I currently run your typical city guide web page
and for this entire post i am going to use my artsandculture page

with in this page i have sub pages of museums,wine,galleries

when a user clicks on museums there is a list of all the museums in html format and the page is a mile long

what i would like to do is delete all the html
and give the user a form with 2 fields and a submit button
the first option t he user would have to choose is location--i.e. downtown,eastside,westside--location of the museums they are looking for


the 2nd field would be called catagory- here they would choose wht type of museum i.e. science,childrens,historical,

both fields have to be in a pull down menu

once the hit submit it gets info from t he database and shows the following results
name of museum
addy
web addy
phone
description

i need a search thin on 8 different pages so would i use one database and 8 tables?
or put everything on the same table and make sure non of the variables are the same?

thanks much
good day

In my opinion you should use the same table and have the 2 parameters for the search in 2 different columns. So you should have the table columns named as e.g. ID, LOCATON, TYPE, Name.., addy... etc.

Your search in the DB should be something like this SELECT * from yourtable.yourdb WHERE LOCATION="location_from_dropdown_list" and TYPE="Type_of_museum_from_your _dropdown_list";

This should do. Still - think about this questions as well:
1. What if a user submits the form empty? - will it show all possible museums in all possible locations or, you will use a validation to check if the fileds are empty.
2. What kind of validation you will use - Javascript before submit or PHP will validate after submit?
3. What will happen if only 1 field is being selected - e.g. location only. Will your script show all museum in that location, or it will be captured by the validation and you will request the user to select a second parameter?

Good luck!

I was thinking about this as well but i came up with the solution to 1 of the 2 things you mentioned the user will have to select something if he does not select anything the location field would have all locations pre selected and the catagory field would have all catagory fields selected
the thing i did not figure out yet is this

how to show all locations or all catagories

because if they all go on the same table
and someone selects downtown for location and and all catagories for the catagory field everything will show up that is downtown weather it be musuems or fishing

wouldnt?

I'm afraid I did not understand your question.

If you want to show all museums only in all locations then you select from category musemum, location-all, and that's it.

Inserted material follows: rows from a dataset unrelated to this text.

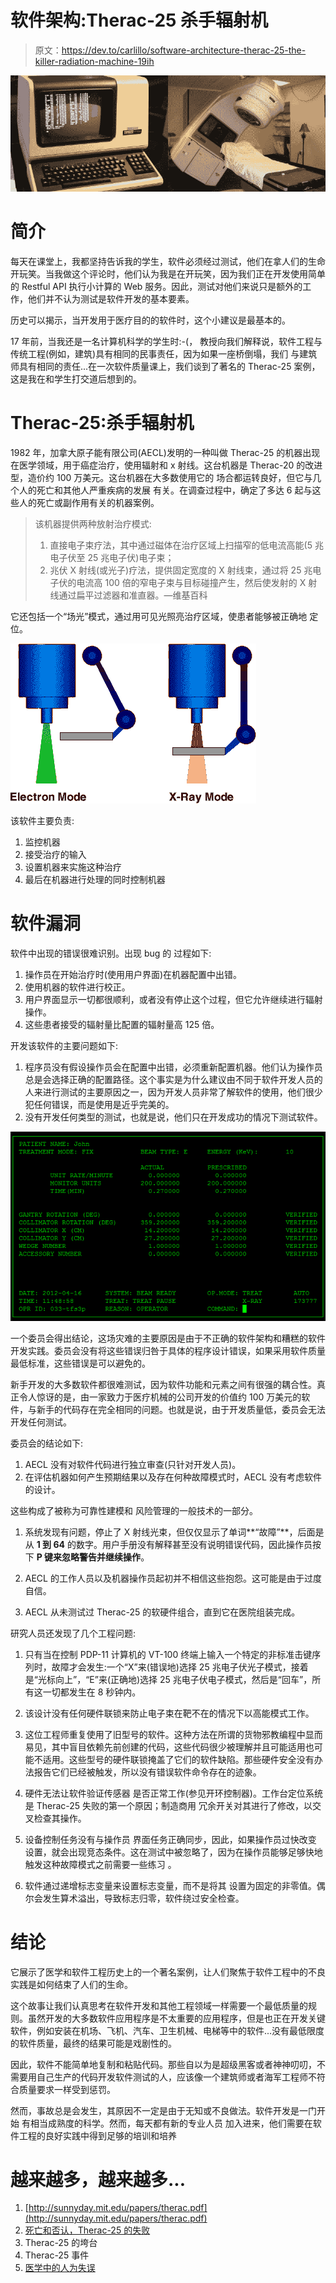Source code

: # 软件架构:Therac-25 杀手辐射机

> 原文：<https://dev.to/carlillo/software-architecture-therac-25-the-killer-radiation-machine-19ih>

[![Therac-25](img/0c75af6449b7d27bf2ee12aa06519d77.png)](https://cdn-images-1.medium.com/max/2000/1*ukXKrvRV4KJ1UbVe7OJEpQ.png)

# 简介

每天在课堂上，我都坚持告诉我的学生，软件必须经过测试，他们在拿人们的生命开玩笑。当我做这个评论时，他们认为我是在开玩笑，因为我们正在开发使用简单的 Restful API 执行小计算的 Web 服务。因此，测试对他们来说只是额外的工作，他们并不认为测试是软件开发的基本要素。

历史可以揭示，当开发用于医疗目的的软件时，这个小建议是最基本的。

17 年前，当我还是一名计算机科学的学生时:-(，
教授向我们解释说，软件工程与传统工程(例如，建筑)具有相同的民事责任，因为如果一座桥倒塌，我们
与建筑师具有相同的责任...在一次软件质量课上，我们谈到了著名的 Therac-25 案例，这是我在和学生打交道后想到的。

# Therac-25:杀手辐射机

1982 年，加拿大原子能有限公司(AECL)发明的一种叫做 Therac-25 的机器出现在医学领域，用于癌症治疗，使用辐射和 x 射线。这台机器是 Therac-20 的改进型，造价约 100 万美元。这台机器在大多数使用它的
场合都运转良好，但它与几个人的死亡和其他人严重疾病的发展
有关。在调查过程中，确定了多达 6 起与这些人的死亡或副作用有关的机器案例。

> 该机器提供两种放射治疗模式:
> 
> 1.  直接电子束疗法，其中通过磁体在治疗区域上扫描窄的低电流高能(5 兆电子伏至 25 兆电子伏)电子束；
> 2.  兆伏 X 射线(或光子)疗法，提供固定宽度的 X 射线束，通过将 25 兆电子伏的电流高 100 倍的窄电子束与目标碰撞产生，然后使发射的 X 射线通过扁平过滤器和准直器。—维基百科

它还包括一个“场光”模式，通过用可见光照亮治疗区域，使患者能够被正确地
定位。

[![Therac-25: Use](img/e8b9e3b9d63fcdf18558a21d022f21f8.png)](https://cdn-images-1.medium.com/max/2000/1*oyylp-dm7CbDtEUKtuGH_w.gif)

该软件主要负责:

1.  监控机器
2.  接受治疗的输入
3.  设置机器来实施这种治疗
4.  最后在机器进行处理的同时控制机器

# 软件漏洞

软件中出现的错误很难识别。出现 bug 的
过程如下:

1.  操作员在开始治疗时(使用用户界面)在机器配置中出错。
2.  使用机器的软件进行校正。
3.  用户界面显示一切都很顺利，或者没有停止这个过程，但它允许继续进行辐射操作。
4.  这些患者接受的辐射量比配置的辐射量高 125 倍。

开发该软件的主要问题如下:

1.  程序员没有假设操作员会在配置中出错，必须重新配置机器。他们认为操作员总是会选择正确的配置路径。这个事实是为什么建议由不同于软件开发人员的人来进行测试的主要原因之一，因为开发人员非常了解软件的使用，他们很少犯任何错误，而是使用是近乎完美的。
2.  没有开发任何类型的测试，也就是说，他们只在开发成功的情况下测试软件。

[![](img/9c7873280c727ef1c6c7a75bc307aa00.png)](https://cdn-images-1.medium.com/max/2000/1*2NOwr7qptOpSh0Ldh3K7Ww.png)

一个委员会得出结论，这场灾难的主要原因是由于不正确的软件架构和糟糕的软件开发实践。委员会没有将这些错误归咎于具体的程序设计错误，如果采用软件质量最低标准，这些错误是可以避免的。

新手开发的大多数软件都很难测试，因为软件功能和元素之间有很强的耦合性。真正令人惊讶的是，由一家致力于医疗机械的公司开发的价值约 100 万美元的软件，与新手的代码存在完全相同的问题。也就是说，由于开发质量低，委员会无法开发任何测试。

委员会的结论如下:

1.  AECL 没有对软件代码进行独立审查(只针对开发人员)。
2.  在评估机器如何产生预期结果以及存在何种故障模式时，AECL 没有考虑软件的设计。

这些构成了被称为可靠性建模和
风险管理的一般技术的一部分。

1.  系统发现有问题，停止了 X 射线光束，但仅仅显示了单词**“故障”**，后面是从 **1 到 64** 的数字。用户手册没有解释甚至没有说明错误代码，因此操作员按下 **P 键来忽略警告并继续操作**。

2.  AECL 的工作人员以及机器操作员起初并不相信这些抱怨。这可能是由于过度自信。

3.  AECL 从未测试过 Therac-25 的软硬件组合，直到它在医院组装完成。

研究人员还发现了几个工程问题:

1.  只有当在控制 PDP-11 计算机的 VT-100 终端上输入一个特定的非标准击键序列时，故障才会发生:一个“X”来(错误地)选择 25 兆电子伏光子模式，接着是“光标向上”，“E”来(正确地)选择 25 兆电子伏电子模式，然后是“回车”，所有这一切都发生在 8 秒钟内。

2.  该设计没有任何硬件联锁来防止电子束在靶不在的情况下以高能模式工作。

3.  这位工程师重复使用了旧型号的软件。这种方法在所谓的货物邪教编程中显而易见，其中盲目依赖先前创建的代码，这些代码很少被理解并且可能适用也可能不适用。这些型号的硬件联锁掩盖了它们的软件缺陷。那些硬件安全没有办法报告它们已经被触发，所以没有错误软件命令存在的迹象。

4.  硬件无法让软件验证传感器
    是否正常工作(参见开环控制器)。工作台定位系统是 Therac-25 失败的第一个原因；制造商用
    冗余开关对其进行了修改，以交叉检查其操作。

5.  设备控制任务没有与操作员
    界面任务正确同步，因此，如果操作员过快改变
    设置，就会出现竞态条件。这在测试中被忽略了，因为在操作员能够足够快地触发这种故障模式之前需要一些练习
    。

6.  软件通过递增标志变量来设置标志变量，而不是将其
    设置为固定的非零值。偶尔会发生算术溢出，导致标志归零，软件绕过安全检查。

# 结论

它展示了医学和软件工程历史上的一个著名案例，让人们聚焦于软件工程中的不良实践是如何结束了人们的生命。

这个故事让我们认真思考在软件开发和其他工程领域一样需要一个最低质量的规则。虽然开发的大多数软件应用程序是不太重要的应用程序，但是也正在开发关键软件，例如安装在机场、飞机、汽车、卫生机械、电梯等中的软件...没有最低限度的软件质量，最终的结果可能是戏剧性的。

因此，软件不能简单地复制和粘贴代码。那些自以为是超级黑客或者神神叨叨，不需要用自己生产的代码开发软件测试的人，应该像一个建筑师或者海军工程师不符合质量要求一样受到惩罚。

然而，事故总是会发生，其原因不一定是由于无知或不良做法。软件开发是一门开始
有相当成熟度的科学。然而，每天都有新的专业人员
加入进来，他们需要在软件工程的良好实践中得到足够的培训和培养

# 越来越多，越来越多...

1.  [http://sunnyday.mit.edu/papers/therac.pdf](http://sunnyday.mit.edu/papers/therac.pdf)
2.  [死亡和否认，Therac-25 的失败](http://%5Bhttp://cobra.csc.calpoly.edu/~dbutler/papers/THERAC25.html)
3.  Therac-25 的垮台
4.  Therac-25 事件
5.  [医学中的人为失误](http://www.smi.stanford.edu/people/felciano/research/humanerror/humanerrortalk.html)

On the other hand, if you want to show all categories for a single location e.g. "downtown" you just select Downtown and locations all and you get all categories for downtown.

And if you want to show all categories for all locations you just select all in both your location and category lists.

Now, maybe your question is related to the php code that will make the sql request. Well, if it is, you will have to capture the values submitted from the form and create several if -else statements or switch-case staments, depending on what you like better.

Please clarify and we'll figure it out.

i am seeing quite alot of advice in these forums that are not very safe.

I know a city guide site is not the kind of place to be hacked but you really need to think about site and database security when using queries.

Most of the advice i have seen on here use straight values obtained from either posts or variables without the necessary escaping or sanitisation. Not very good practice at all...

i am seeing quite alot of advice in these forums that are not very safe.

I know a city guide site is not the kind of place to be hacked but you really need to think about site and database security when using queries.

Most of the advice i have seen on here use straight values obtained from either posts or variables without the necessary escaping or sanitisation. Not very good practice at all...

Devdan,
True a lot of the code here is not safe, however, most people just need a clue how to get things done, and they find it here. If a developer does not make its code safe, it is his problem, not a problem of this community. Everyone should take care of security issues on his website, and not to use the code "as is" from the forum.

Still if a dev does use the code as is, without security in mind, maybe he does not understand the code, so it is just his problem.